[GOAL OF THE EXERCISE] Find the word "application" in the data. Return every line where it appears.

Segment Start: DATASET ENTRIES

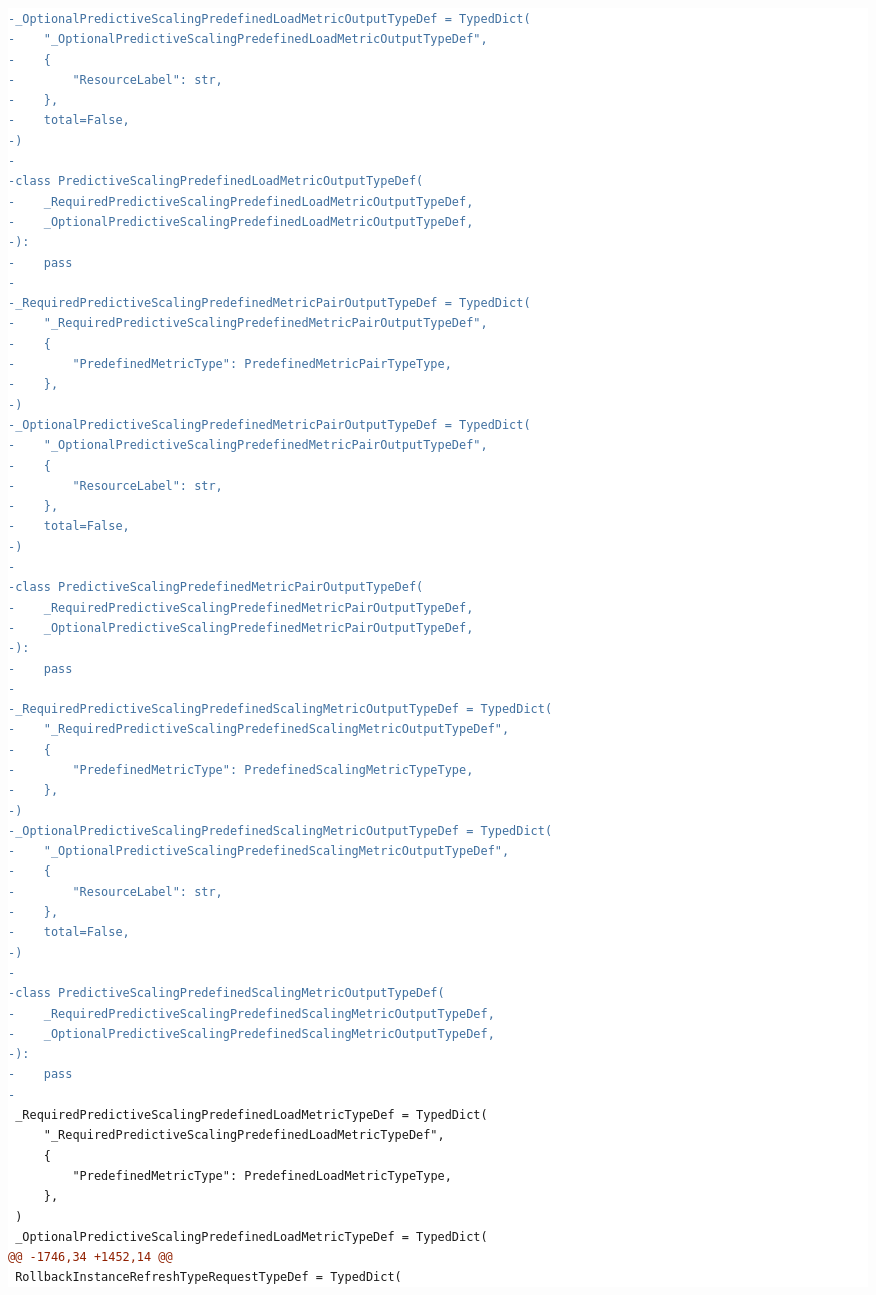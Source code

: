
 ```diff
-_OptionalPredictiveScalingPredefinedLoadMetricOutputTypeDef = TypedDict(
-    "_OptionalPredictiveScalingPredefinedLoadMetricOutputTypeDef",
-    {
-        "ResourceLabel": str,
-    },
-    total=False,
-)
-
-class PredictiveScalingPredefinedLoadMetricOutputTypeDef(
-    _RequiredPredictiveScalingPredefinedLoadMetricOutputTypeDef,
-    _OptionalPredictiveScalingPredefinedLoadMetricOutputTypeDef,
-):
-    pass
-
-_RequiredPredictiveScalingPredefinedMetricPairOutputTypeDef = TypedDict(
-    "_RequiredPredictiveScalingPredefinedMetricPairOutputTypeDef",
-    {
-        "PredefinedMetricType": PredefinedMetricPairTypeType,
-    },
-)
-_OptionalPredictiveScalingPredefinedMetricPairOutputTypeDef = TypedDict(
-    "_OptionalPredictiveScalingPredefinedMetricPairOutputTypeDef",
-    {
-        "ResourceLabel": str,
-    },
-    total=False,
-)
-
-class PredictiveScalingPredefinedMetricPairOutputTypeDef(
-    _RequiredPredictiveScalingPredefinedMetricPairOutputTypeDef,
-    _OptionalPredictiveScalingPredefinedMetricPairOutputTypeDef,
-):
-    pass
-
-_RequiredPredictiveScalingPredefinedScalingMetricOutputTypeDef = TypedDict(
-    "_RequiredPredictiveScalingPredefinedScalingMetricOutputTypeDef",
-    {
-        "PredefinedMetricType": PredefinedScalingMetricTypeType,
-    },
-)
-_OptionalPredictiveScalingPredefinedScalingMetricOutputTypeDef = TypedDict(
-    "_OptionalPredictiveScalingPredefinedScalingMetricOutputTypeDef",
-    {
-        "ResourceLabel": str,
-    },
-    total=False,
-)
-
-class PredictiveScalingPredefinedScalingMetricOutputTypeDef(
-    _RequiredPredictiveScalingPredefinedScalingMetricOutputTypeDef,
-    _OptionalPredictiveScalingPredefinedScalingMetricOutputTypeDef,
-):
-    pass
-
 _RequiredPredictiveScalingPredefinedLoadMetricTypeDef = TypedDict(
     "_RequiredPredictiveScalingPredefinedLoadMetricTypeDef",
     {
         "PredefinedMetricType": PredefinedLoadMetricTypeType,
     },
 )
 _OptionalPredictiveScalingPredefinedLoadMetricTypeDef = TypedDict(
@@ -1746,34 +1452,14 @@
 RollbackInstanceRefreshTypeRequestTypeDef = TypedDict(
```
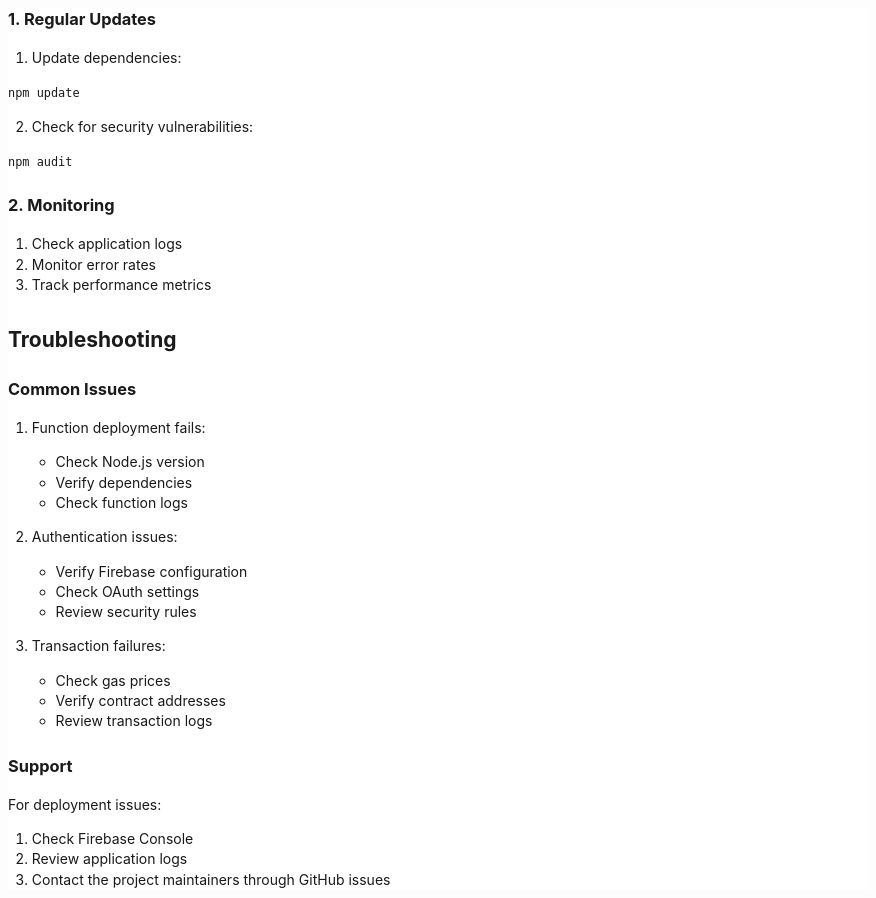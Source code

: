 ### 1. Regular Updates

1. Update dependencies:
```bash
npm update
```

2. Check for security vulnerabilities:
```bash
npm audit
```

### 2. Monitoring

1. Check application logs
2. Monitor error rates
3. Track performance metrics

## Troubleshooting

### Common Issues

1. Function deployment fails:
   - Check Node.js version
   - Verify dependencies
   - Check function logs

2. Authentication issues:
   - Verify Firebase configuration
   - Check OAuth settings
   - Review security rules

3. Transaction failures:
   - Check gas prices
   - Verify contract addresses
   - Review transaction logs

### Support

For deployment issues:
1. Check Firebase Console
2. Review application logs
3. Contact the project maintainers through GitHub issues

Segment End: DATASET ENTRIES

[FINAL ANSWER]
1. Check application logs
2. Review application logs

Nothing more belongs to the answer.